On Fri, Jan 1, 2021 at 10:00 AM Mikulas Patocka mpatocka@redhat.com wrote:
On Wed, 30 Dec 2020, Ignat Korchagin wrote:
diff --git a/drivers/md/dm-crypt.c b/drivers/md/dm-crypt.c index 53791138d78b..e4fd690c70e1 100644 --- a/drivers/md/dm-crypt.c +++ b/drivers/md/dm-crypt.c @@ -1539,7 +1549,10 @@ static blk_status_t crypt_convert(struct crypt_config *cc,
while (ctx->iter_in.bi_size && ctx->iter_out.bi_size) {
crypt_alloc_req(cc, ctx);
r = crypt_alloc_req(cc, ctx);
if (r)
return BLK_STS_RESOURCE;
atomic_inc(&ctx->cc_pending); if (crypt_integrity_aead(cc))
-- 2.20.1
I'm not quite convinced that returning BLK_STS_RESOURCE will help. The block layer will convert this value back to -ENOMEM and return it to the caller, resulting in an I/O error.

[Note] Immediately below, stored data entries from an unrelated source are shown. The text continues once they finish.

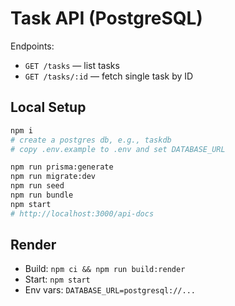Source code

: # Task API (PostgreSQL)

Endpoints:
- `GET /tasks` — list tasks
- `GET /tasks/:id` — fetch single task by ID

## Local Setup
```bash
npm i
# create a postgres db, e.g., taskdb
# copy .env.example to .env and set DATABASE_URL

npm run prisma:generate
npm run migrate:dev
npm run seed
npm run bundle
npm start
# http://localhost:3000/api-docs
```

## Render
- Build: `npm ci && npm run build:render`
- Start: `npm start`
- Env vars: `DATABASE_URL=postgresql://...`
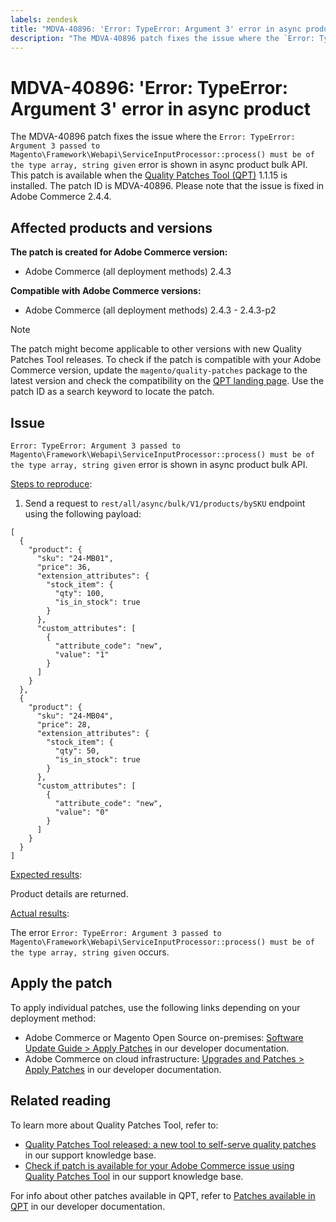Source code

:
 ```yaml
---
labels: zendesk
title: "MDVA-40896: 'Error: TypeError: Argument 3' error in async product"
description: "The MDVA-40896 patch fixes the issue where the `Error: TypeError: Argument 3 passed to Magento\\Framework\\Webapi\\ServiceInputProcessor::process() must be of the type array, string given` error is shown in async product bulk API. This patch is available when the [Quality Patches Tool (QPT)](https://support.magento.com/hc/en-us/articles/360047139492) 1.1.15 is installed. The patch ID is MDVA-40896. Please note that the issue is fixed in Adobe Commerce 2.4.4."
---
```


# MDVA-40896: 'Error: TypeError: Argument 3' error in async product

The MDVA-40896 patch fixes the issue where the `Error: TypeError: Argument 3 passed to Magento\Framework\Webapi\ServiceInputProcessor::process() must be of the type array, string given` error is shown in async product bulk API. This patch is available when the [Quality Patches Tool (QPT)](https://support.magento.com/hc/en-us/articles/360047139492) 1.1.15 is installed. The patch ID is MDVA-40896. Please note that the issue is fixed in Adobe Commerce 2.4.4.

## Affected products and versions

**The patch is created for Adobe Commerce version:**

* Adobe Commerce (all deployment methods) 2.4.3

**Compatible with Adobe Commerce versions:**

* Adobe Commerce (all deployment methods) 2.4.3 - 2.4.3-p2

>[!NOTE]
>
>The patch might become applicable to other versions with new Quality Patches Tool releases. To check if the patch is compatible with your Adobe Commerce version, update the `magento/quality-patches` package to the latest version and check the compatibility on the [QPT landing page](https://devdocs.magento.com/quality-patches/tool.html#patch-grid). Use the patch ID as a search keyword to locate the patch.

## Issue

`Error: TypeError: Argument 3 passed to Magento\Framework\Webapi\ServiceInputProcessor::process() must be of the type array, string given` error is shown in async product bulk API.

<u>Steps to reproduce</u>:

1. Send a request to `rest/all/async/bulk/V1/products/bySKU` endpoint using the following payload:

```RESTAPI
[
  {
    "product": {
      "sku": "24-MB01",
      "price": 36,
      "extension_attributes": {
        "stock_item": {
          "qty": 100,
          "is_in_stock": true
        }
      },
      "custom_attributes": [
        {
          "attribute_code": "new",
          "value": "1"
        }
      ]
    }
  },
  {
    "product": {
      "sku": "24-MB04",
      "price": 28,
      "extension_attributes": {
        "stock_item": {
          "qty": 50,
          "is_in_stock": true
        }
      },
      "custom_attributes": [
        {
          "attribute_code": "new",
          "value": "0"
        }
      ]
    }
  }
]
```

<u>Expected results</u>:

Product details are returned.

<u>Actual results</u>:

The error `Error: TypeError: Argument 3 passed to Magento\Framework\Webapi\ServiceInputProcessor::process() must be of the type array, string given` occurs.

## Apply the patch

To apply individual patches, use the following links depending on your deployment method:

* Adobe Commerce or Magento Open Source on-premises: [Software Update Guide > Apply Patches](https://devdocs.magento.com/guides/v2.4/comp-mgr/patching/mqp.html) in our developer documentation.
* Adobe Commerce on cloud infrastructure: [Upgrades and Patches > Apply Patches](https://devdocs.magento.com/cloud/project/project-patch.html) in our developer documentation.

## Related reading

To learn more about Quality Patches Tool, refer to:

* [Quality Patches Tool released: a new tool to self-serve quality patches](https://support.magento.com/hc/en-us/articles/360047139492) in our support knowledge base.
* [Check if patch is available for your Adobe Commerce issue using Quality Patches Tool](https://support.magento.com/hc/en-us/articles/360047125252) in our support knowledge base.

For info about other patches available in QPT, refer to [Patches available in QPT](https://devdocs.magento.com/quality-patches/tool.html#patch-grid) in our developer documentation.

Note that GFP_ATOMIC allocations may fail anytime and you must handle allocation failure gracefully - i.e. process the request without any error.
An acceptable solution would be to punt the request to a workqueue and do GFP_NOIO allocation from the workqueue. Or add the request to some list and process the list when some other request completes.
We can do the workqueue, if that's the desired behaviour. The second patch from this patchset already adds the code for the request to be retried from the workqueue if crypt_convert returns BLK_STS_DEV_RESOURCE, so all is needed is to change returning BLK_STS_RESOURCE to BLK_STS_DEV_RESOURCE here. Does that sound reasonable?
You should write a test that simulates allocation failure and verify that the kernel handles it gracefully without any I/O error.
I already have the test for the second patch in the set, but will adapt it to make sure the allocation failure codepath is covered as well.
Mikulas